[Work required] Of the entries below, restate word for word only the section that runs from the line with "public NotServerException()" to the line with "### NotServerException(String, Exception)", counting both ends.

[Records to process]
|---|
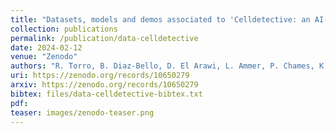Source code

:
 ```yaml
---
title: "Datasets, models and demos associated to 'Celldetective: an AI-enhanced image analysis tool for unraveling dynamic cell interactions'"
collection: publications
permalink: /publication/data-celldetective
date: 2024-02-12
venue: "Zenodo"
authors: "R. Torro, B. Diaz-Bello, D. El Arawi, L. Ammer, P. Chames, K. Sengupta, L. Limozin"
uri: https://zenodo.org/records/10650279
arxiv: https://zenodo.org/records/10650279
bibtex: files/data-celldetective-bibtex.txt
pdf: 
teaser: images/zenodo-teaser.png
---
```

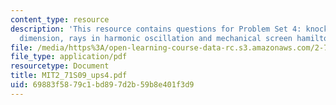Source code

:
 ```yaml
---
content_type: resource
description: 'This resource contains questions for Problem Set 4: knocking down one
  dimension, rays in harmonic oscillation and mechanical screen hamiltonian.'
file: /media/https%3A/open-learning-course-data-rc.s3.amazonaws.com/2-71-optics-spring-2009/69883f5879c1bd897d2b59b8e401f3d9_MIT2_71S09_ups4.pdf
file_type: application/pdf
resourcetype: Document
title: MIT2_71S09_ups4.pdf
uid: 69883f58-79c1-bd89-7d2b-59b8e401f3d9
---
```

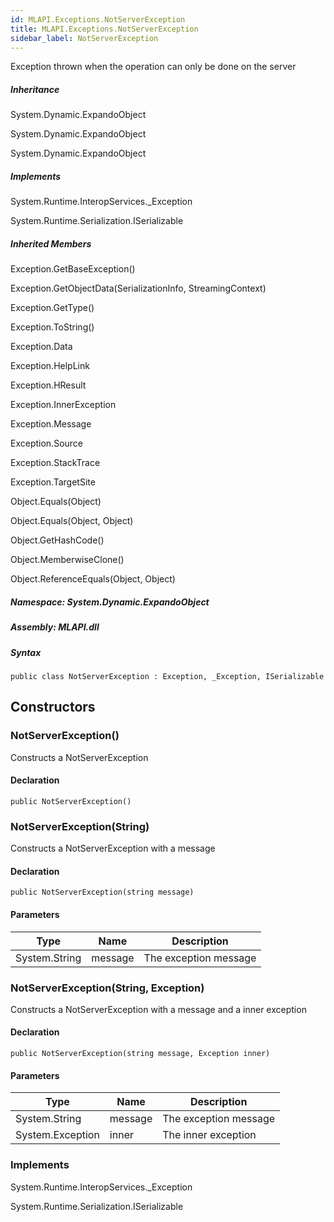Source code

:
 ```yaml
---  
id: MLAPI.Exceptions.NotServerException  
title: MLAPI.Exceptions.NotServerException
sidebar_label: NotServerException
---
```


<div class="markdown level0 summary">

Exception thrown when the operation can only be done on the server

</div>

<div class="markdown level0 conceptual">

</div>

<div class="inheritance">

##### Inheritance

<div class="level0">

System.Dynamic.ExpandoObject

</div>

<div class="level1">

System.Dynamic.ExpandoObject

</div>

<div class="level2">

System.Dynamic.ExpandoObject

</div>

</div>

<div classs="implements">

##### Implements

<div>

System.Runtime.InteropServices.\_Exception

</div>

<div>

System.Runtime.Serialization.ISerializable

</div>

</div>

<div class="inheritedMembers">

##### Inherited Members

<div>

Exception.GetBaseException()

</div>

<div>

Exception.GetObjectData(SerializationInfo, StreamingContext)

</div>

<div>

Exception.GetType()

</div>

<div>

Exception.ToString()

</div>

<div>

Exception.Data

</div>

<div>

Exception.HelpLink

</div>

<div>

Exception.HResult

</div>

<div>

Exception.InnerException

</div>

<div>

Exception.Message

</div>

<div>

Exception.Source

</div>

<div>

Exception.StackTrace

</div>

<div>

Exception.TargetSite

</div>

<div>

Object.Equals(Object)

</div>

<div>

Object.Equals(Object, Object)

</div>

<div>

Object.GetHashCode()

</div>

<div>

Object.MemberwiseClone()

</div>

<div>

Object.ReferenceEquals(Object, Object)

</div>

</div>

##### **Namespace**: System.Dynamic.ExpandoObject

##### **Assembly**: MLAPI.dll

##### Syntax

    public class NotServerException : Exception, _Exception, ISerializable

## Constructors 

### NotServerException()

<div class="markdown level1 summary">

Constructs a NotServerException

</div>

<div class="markdown level1 conceptual">

</div>

#### Declaration

    public NotServerException()

### NotServerException(String)

<div class="markdown level1 summary">

Constructs a NotServerException with a message

</div>

<div class="markdown level1 conceptual">

</div>

#### Declaration

    public NotServerException(string message)

#### Parameters

| Type          | Name    | Description           |
|---------------|---------|-----------------------|
| System.String | message | The exception message |

### NotServerException(String, Exception)

<div class="markdown level1 summary">

Constructs a NotServerException with a message and a inner exception

</div>

<div class="markdown level1 conceptual">

</div>

#### Declaration

    public NotServerException(string message, Exception inner)

#### Parameters

| Type             | Name    | Description           |
|------------------|---------|-----------------------|
| System.String    | message | The exception message |
| System.Exception | inner   | The inner exception   |

### Implements

<div>

System.Runtime.InteropServices.\_Exception

</div>

<div>

System.Runtime.Serialization.ISerializable

</div>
|---|
[Response to the task]
    public NotServerException()

### NotServerException(String)

<div class="markdown level1 summary">

Constructs a NotServerException with a message

</div>

<div class="markdown level1 conceptual">

</div>

#### Declaration

    public NotServerException(string message)

#### Parameters

| Type          | Name    | Description           |
|---------------|---------|-----------------------|
| System.String | message | The exception message |

### NotServerException(String, Exception)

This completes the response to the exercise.